- **Data supplied**
++++

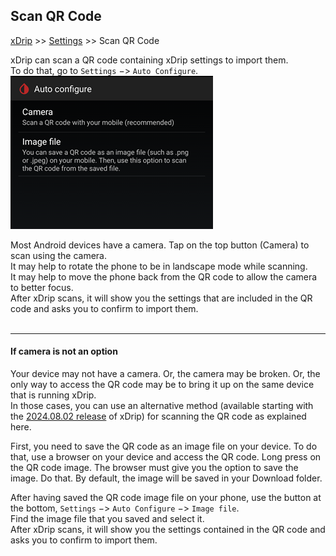 ## Scan QR Code
[xDrip](../../README.md) >> [Settings](../Settings.md) >> Scan QR Code  
  
xDrip can scan a QR code containing xDrip settings to import them.  
To do that, go to `Settings` &#8722;> `Auto Configure`.  
![](./images/AutoConfigure.png)  

Most Android devices have a camera.  Tap on the top button (Camera) to scan using the camera.  
It may help to rotate the phone to be in landscape mode while scanning.  
It may help to move the phone back from the QR code to allow the camera to better focus.  
After xDrip scans, it will show you the settings that are included in the QR code and asks you to confirm to import them.  
<br/>  
  
---  

#### **If camera is not an option**  
Your device may not have a camera.  Or, the camera may be broken.  Or, the only way to access the QR code may be to bring it up on the same device that is running xDrip.  
In those cases, you can use an alternative method (available starting with the [2024.08.02 release](https://github.com/NightscoutFoundation/xDrip/releases/tag/2024.08.02) of xDrip) for scanning the QR code as explained here.  
  
First, you need to save the QR code as an image file on your device.  To do that, use a browser on your device and access the QR code.  Long press on the QR code image.  The browser must give you the option to save the image.  Do that.  By default, the image will be saved in your Download folder.  

After having saved the QR code image file on your phone, use the button at the bottom, `Settings` &#8722;> `Auto Configure` &#8722;> `Image file`.  
Find the image file that you saved and select it.  
After xDrip scans, it will show you the settings contained in the QR code and asks you to confirm to import them.  

  
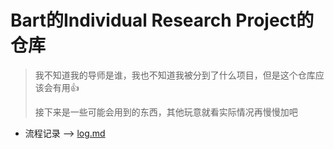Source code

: # Bart的Individual Research Project的仓库

> 我不知道我的导师是谁，我也不知道我被分到了什么项目，但是这个仓库应该会有用👍
>
> 接下来是一些可能会用到的东西，其他玩意就看实际情况再慢慢加吧

- 流程记录 --> [log.md](log.md)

++++

- **Assignment**
Where a line contains "Most Android devices", begin there and transcribe every line through the last one of the records above, exactly and with no pictures.

- **Finished exercise**
Most Android devices have a camera.  Tap on the top button (Camera) to scan using the camera.  
It may help to rotate the phone to be in landscape mode while scanning.  
It may help to move the phone back from the QR code to allow the camera to better focus.  
After xDrip scans, it will show you the settings that are included in the QR code and asks you to confirm to import them.  
<br/>  
  
---  

#### **If camera is not an option**  
Your device may not have a camera.  Or, the camera may be broken.  Or, the only way to access the QR code may be to bring it up on the same device that is running xDrip.  
In those cases, you can use an alternative method (available starting with the [2024.08.02 release](https://github.com/NightscoutFoundation/xDrip/releases/tag/2024.08.02) of xDrip) for scanning the QR code as explained here.  
  
First, you need to save the QR code as an image file on your device.  To do that, use a browser on your device and access the QR code.  Long press on the QR code image.  The browser must give you the option to save the image.  Do that.  By default, the image will be saved in your Download folder.  

After having saved the QR code image file on your phone, use the button at the bottom, `Settings` &#8722;> `Auto Configure` &#8722;> `Image file`.  
Find the image file that you saved and select it.  
After xDrip scans, it will show you the settings contained in the QR code and asks you to confirm to import them.  

  
Source code

: # Bart的Individual Research Project的仓库

> 我不知道我的导师是谁，我也不知道我被分到了什么项目，但是这个仓库应该会有用👍
>
> 接下来是一些可能会用到的东西，其他玩意就看实际情况再慢慢加吧

- 流程记录 --> [log.md](log.md)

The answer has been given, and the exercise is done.